The size of droplets and bubbles, and the properties of emulsions and foams strongly depend on dynamic interfacial tension ( γ d ) - a parameter that is often inaccessible due to the very short time scales for droplet and bubble formation, and the inaccessibility of ( e.g. , food) production lines. To solve this challenge, we developed a microfluidic tensiometer that can measure γ d by monitoring the formation time of both droplets and bubbles. Our tensiometer is a pressure-driven microfluidic device that operates based on the principle of a pressure balance: the formation of a droplet (or a bubble) is initialized when the Laplace pressure of the interface is decreased below the externally applied pressure, and this decrease is caused by a reduction in γ d that can be calculated from the applied pressure and the Young-Laplace equation.
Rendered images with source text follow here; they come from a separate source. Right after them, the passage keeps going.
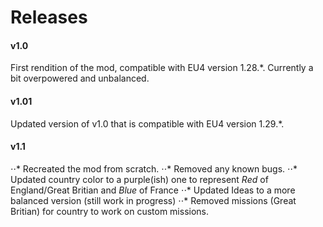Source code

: # Releases

#### v1.0
First rendition of the mod, compatible with EU4 version 1.28.*. Currently a bit overpowered and unbalanced.

#### v1.01
Updated version of v1.0 that is compatible with EU4 version 1.29.*.

#### v1.1
⋅⋅* Recreated the mod from scratch.
⋅⋅* Removed any known bugs.
⋅⋅* Updated country color to a purple(ish) one to represent *Red* of England/Great Britian and *Blue* of France
⋅⋅* Updated Ideas to a more balanced version (still work in progress)
⋅⋅* Removed missions (Great Britian) for country to work on custom missions.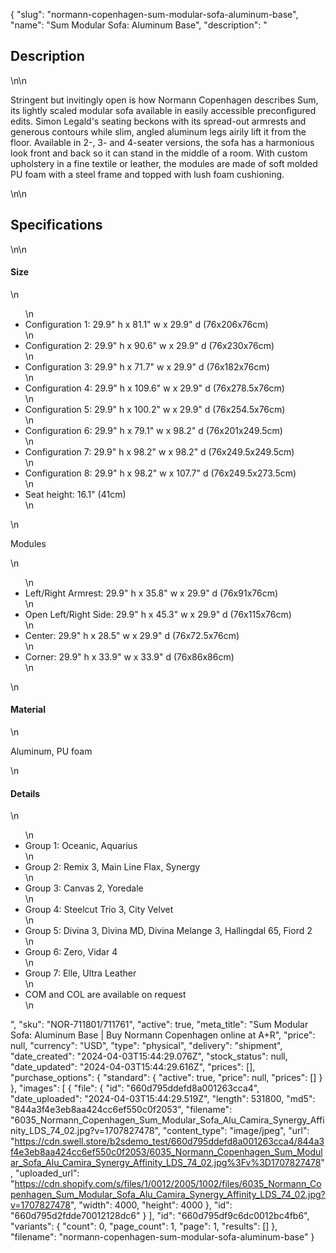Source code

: {
  "slug": "normann-copenhagen-sum-modular-sofa-aluminum-base",
  "name": "Sum Modular Sofa: Aluminum Base",
  "description": "<h2>Description</h2>\n<!-- split -->\n<p>Stringent but invitingly open is how Normann Copenhagen describes Sum, its lightly scaled modular sofa available in easily accessible preconfigured edits. Simon Legald's seating beckons with its spread-out armrests and generous contours while slim, angled aluminum legs airily lift it from the floor. Available in 2-, 3- and 4-seater versions, the sofa has a harmonious look front and back so it can stand in the middle of a room. With custom upholstery in a fine textile or leather, the modules are made of soft molded PU foam with a steel frame and topped with lush foam cushioning.</p>\n<!-- split -->\n<h2>Specifications</h2>\n<!-- split -->\n<h4>Size</h4>\n<ul>\n<li>Configuration 1: 29.9\" h x 81.1\" w x 29.9\" d (76x206x76cm)</li>\n<li>Configuration 2: 29.9\" h x 90.6\" w x 29.9\" d (76x230x76cm)</li>\n<li>Configuration 3: 29.9\" h x 71.7\" w x 29.9\" d (76x182x76cm)</li>\n<li>Configuration 4: 29.9\" h x 109.6\" w x 29.9\" d (76x278.5x76cm)</li>\n<li>Configuration 5: 29.9\" h x 100.2\" w x 29.9\" d (76x254.5x76cm)</li>\n<li>Configuration 6: 29.9\" h x 79.1\" w x 98.2\" d (76x201x249.5cm)</li>\n<li>Configuration 7: 29.9\" h x 98.2\" w x 98.2\" d (76x249.5x249.5cm)</li>\n<li>Configuration 8: 29.9\" h x 98.2\" w x 107.7\" d (76x249.5x273.5cm)</li>\n<li>Seat height: 16.1\" (41cm)</li>\n</ul>\n<p>Modules</p>\n<ul>\n<li>Left/Right Armrest: 29.9\" h x 35.8\" w x 29.9\" d (76x91x76cm)</li>\n<li>Open Left/Right Side: 29.9\" h x 45.3\" w x 29.9\" d (76x115x76cm)</li>\n<li>Center: 29.9\" h x 28.5\" w x 29.9\" d (76x72.5x76cm)</li>\n<li>Corner: 29.9\" h x 33.9\" w x 33.9\" d (76x86x86cm)</li>\n</ul>\n<h4>Material</h4>\n<p>Aluminum, PU foam</p>\n<h4>Details</h4>\n<ul>\n<li>Group 1: Oceanic, Aquarius</li>\n<li>Group 2: Remix 3, Main Line Flax, Synergy</li>\n<li>Group 3: Canvas 2, Yoredale</li>\n<li>Group 4: Steelcut Trio 3, City Velvet</li>\n<li>Group 5: Divina 3, Divina MD, Divina Melange 3, Hallingdal 65, Fiord 2</li>\n<li>Group 6: Zero, Vidar 4</li>\n<li>Group 7: Elle, Ultra Leather</li>\n<li>COM and COL are available on request</li>\n</ul>",
  "sku": "NOR-711801/711761",
  "active": true,
  "meta_title": "Sum Modular Sofa: Aluminum Base | Buy Normann Copenhagen online at A+R",
  "price": null,
  "currency": "USD",
  "type": "physical",
  "delivery": "shipment",
  "date_created": "2024-04-03T15:44:29.076Z",
  "stock_status": null,
  "date_updated": "2024-04-03T15:44:29.616Z",
  "prices": [],
  "purchase_options": {
    "standard": {
      "active": true,
      "price": null,
      "prices": []
    }
  },
  "images": [
    {
      "file": {
        "id": "660d795ddefd8a001263cca4",
        "date_uploaded": "2024-04-03T15:44:29.519Z",
        "length": 531800,
        "md5": "844a3f4e3eb8aa424cc6ef550c0f2053",
        "filename": "6035_Normann_Copenhagen_Sum_Modular_Sofa_Alu_Camira_Synergy_Affinity_LDS_74_02.jpg?v=1707827478",
        "content_type": "image/jpeg",
        "url": "https://cdn.swell.store/b2sdemo_test/660d795ddefd8a001263cca4/844a3f4e3eb8aa424cc6ef550c0f2053/6035_Normann_Copenhagen_Sum_Modular_Sofa_Alu_Camira_Synergy_Affinity_LDS_74_02.jpg%3Fv%3D1707827478",
        "uploaded_url": "https://cdn.shopify.com/s/files/1/0012/2005/1002/files/6035_Normann_Copenhagen_Sum_Modular_Sofa_Alu_Camira_Synergy_Affinity_LDS_74_02.jpg?v=1707827478",
        "width": 4000,
        "height": 4000
      },
      "id": "660d795d2fdde70012128dc6"
    }
  ],
  "id": "660d795df9c6dc0012bc4fb6",
  "variants": {
    "count": 0,
    "page_count": 1,
    "page": 1,
    "results": []
  },
  "filename": "normann-copenhagen-sum-modular-sofa-aluminum-base"
}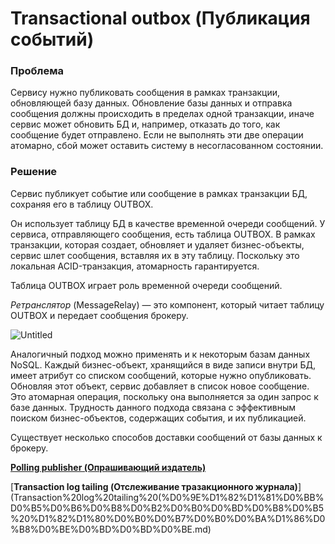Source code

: # Transactional outbox (Публикация событий)

### **Проблема**

Сервису нужно публиковать сообщения в рамках транзакции, обновляющей базу данных. Обновление базы данных и отправка сообщения должны происходить в пределах одной транзакции, иначе сервис может обновить БД и, например, отказать до того, как сообщение будет отправлено. Если не выполнять эти две операции атомарно, сбой может оставить систему в несогласованном состоянии.

### **Решение**

Сервис публикует событие или сообщение в рамках транзакции БД, сохраняя его в таблицу OUTBOX.

Он использует таблицу БД в качестве временной очереди сообщений. У сервиса, отправляющего сообщения, есть таблица OUTBOX. В рамках транзакции, которая создает, обновляет и удаляет бизнес-объекты, сервис шлет со­общения, вставляя их в эту таблицу. Поскольку это локальная ACID-транзакция, атомарность гарантируется.

Таблица OUTBOX играет роль временной очереди сообщений. 

*Ретранслятор* (MessageRelay) — это компонент, который читает таблицу OUTBOX и передает со­общения брокеру.

![Untitled](Transactional%20outbox%20(%D0%9F%D1%83%D0%B1%D0%BB%D0%B8%D0%BA%D0%B0%D1%86%D0%B8%D1%8F%20%D1%81%D0%BE%D0%B1%D1%8B%D1%82%D0%B8%D0%B8%CC%86)/Untitled.png)

Аналогичный подход можно применять и к некоторым базам данных NoSQL. Каждый бизнес-объект, хранящийся в виде записи внутри БД, имеет атрибут со списком сообщений, которые нужно опубликовать. Обновляя этот объект, сервис добавляет в список новое сообщение. Это атомарная операция, поскольку она вы­полняется за один запрос к базе данных. Трудность данного подхода связана с эффек­тивным поиском бизнес-объектов, содержащих события, и их публикацией.

Существует несколько способов доставки сообщений от базы данных к брокеру.

[**Polling publisher (Опрашивающий издатель)**](Polling%20publisher%20(%D0%9E%D0%BF%D1%80%D0%B0%D1%88%D0%B8%D0%B2%D0%B0%D1%8E%D1%89%D0%B8%D0%B8%CC%86%20%D0%B8%D0%B7%D0%B4%D0%B0%D1%82%D0%B5%D0%BB%D1%8C).md)

[**Transaction log tailing (Отслеживание тразакционного журнала)**](Transaction%20log%20tailing%20(%D0%9E%D1%82%D1%81%D0%BB%D0%B5%D0%B6%D0%B8%D0%B2%D0%B0%D0%BD%D0%B8%D0%B5%20%D1%82%D1%80%D0%B0%D0%B7%D0%B0%D0%BA%D1%86%D0%B8%D0%BE%D0%BD%D0%BD%D0%BE.md)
The decay of γ d due to surfactant adsorption can be followed at the characteristic time scale, which is dependent on surfactant type and concentration. For 0.05-1% wt sodium dodecyl sulfate (SDS), we were able to measure γ d at time scales down to 1 ms and 0.1 ms for droplet and bubble interfaces, respectively, at increasing applied pressures and SDS concentrations. Our tensiometer proves to be a simple, robust method that inherently allows access to nearly the full range of dynamic interfacial tension at relevant time scales.